9.3.2. Code and Proof from Section 9.3

Code for Fig 9.6

Proof that the mean of a Normal random variable is the parameter \(\mu\)

\[\begin{align*} E[X] = \int_{-\infty}^{\infty} x \cdot \frac{1}{\sigma \sqrt{2 \pi}} \exp \left ( -\frac 1 2 \left[ \frac{x-\mu}{\sigma} \right]^2 \right). \end{align*}\]

Now we add and subtract a term,

\[\begin{align*} E[X] = &\int_{-\infty}^{\infty} (x- \mu) \cdot \frac{1}{\sigma \sqrt{2 \pi}} \exp \left ( -\frac 1 2 \left[ \frac{x-\mu}{\sigma} \right]^2 \right)\ &+ \int_{-\infty}^{\infty} \mu \cdot \frac{1}{\sigma \sqrt{2 \pi}} \exp \left ( -\frac 1 2 \left[ \frac{x-\mu}{\sigma} \right]^2 \right). \end{align*}\]

The first integral is 0 because of odd symmetry around \(\mu\). This may be confusing to some who are used to only odd symmetry around 0, so let’s do the change of variable \(u = x-\mu\). With this change of variable, the region of integration is still \((-\infty, \infty)\):

\[\begin{align*} E[X] =& \int_{-\infty}^{\infty} u \cdot \frac{1}{\sigma \sqrt{2 \pi}} \exp \left ( -\frac 1 2 \left[ \frac{u}{\sigma} \right]^2 \right)\\ &+ \mu \int_{-\infty}^{\infty} \cdot \frac{1}{\sigma \sqrt{2 \pi}} \exp \left ( -\frac 1 2 \left[ \frac{x-\mu}{\sigma} \right]^2 \right). \end{align*}\]

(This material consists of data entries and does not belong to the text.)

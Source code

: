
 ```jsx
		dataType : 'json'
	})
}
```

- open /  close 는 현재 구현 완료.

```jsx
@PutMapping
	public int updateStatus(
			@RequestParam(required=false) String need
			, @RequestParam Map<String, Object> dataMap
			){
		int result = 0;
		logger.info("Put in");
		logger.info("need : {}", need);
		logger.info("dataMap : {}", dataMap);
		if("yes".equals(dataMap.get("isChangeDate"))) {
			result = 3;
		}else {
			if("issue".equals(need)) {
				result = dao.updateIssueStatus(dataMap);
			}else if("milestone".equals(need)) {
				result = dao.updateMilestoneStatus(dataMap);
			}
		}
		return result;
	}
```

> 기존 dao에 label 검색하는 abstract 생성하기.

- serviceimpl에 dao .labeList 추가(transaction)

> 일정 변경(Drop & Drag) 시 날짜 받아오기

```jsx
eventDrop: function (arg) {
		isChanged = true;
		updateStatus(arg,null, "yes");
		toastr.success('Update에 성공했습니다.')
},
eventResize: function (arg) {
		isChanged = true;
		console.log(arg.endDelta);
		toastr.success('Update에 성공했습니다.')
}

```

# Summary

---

In addition to the change of variable, I pulled the constant term \(\mu\) outside the second integral. Then the first integral is 0 because of odd symmetry around 0. The second integral is 1 because it is the integral of the Normal density function. So, \(E[X] = \mu\).

Code for Figure 9.7

Code for Fig. 9.8

Code fog Fig. 9.9

Code for Fig. 9.10

Y0 = stats.norm(loc = -4, scale =3 )
Y1 = stats.norm(loc = 0, scale = 1)
Y2 = stats.norm(loc = 2, scale = 1/2)

y=np.linspace(-12,10, 201)

plt.plot(y, Y0.pdf(y), 
         label = 'μ0=−4, σ=3' )
plt.plot(y, Y1.pdf(y), 
         label = 'μ1=0, σ=1' )
plt.plot(y, Y2.pdf(y), 
         label = 'μ2=2, σ=1/2' )

plt.title('Normal densities various means and standard deviations') 
plt.xlabel('y')
plt.ylabel('fY(y)')
plt.legend();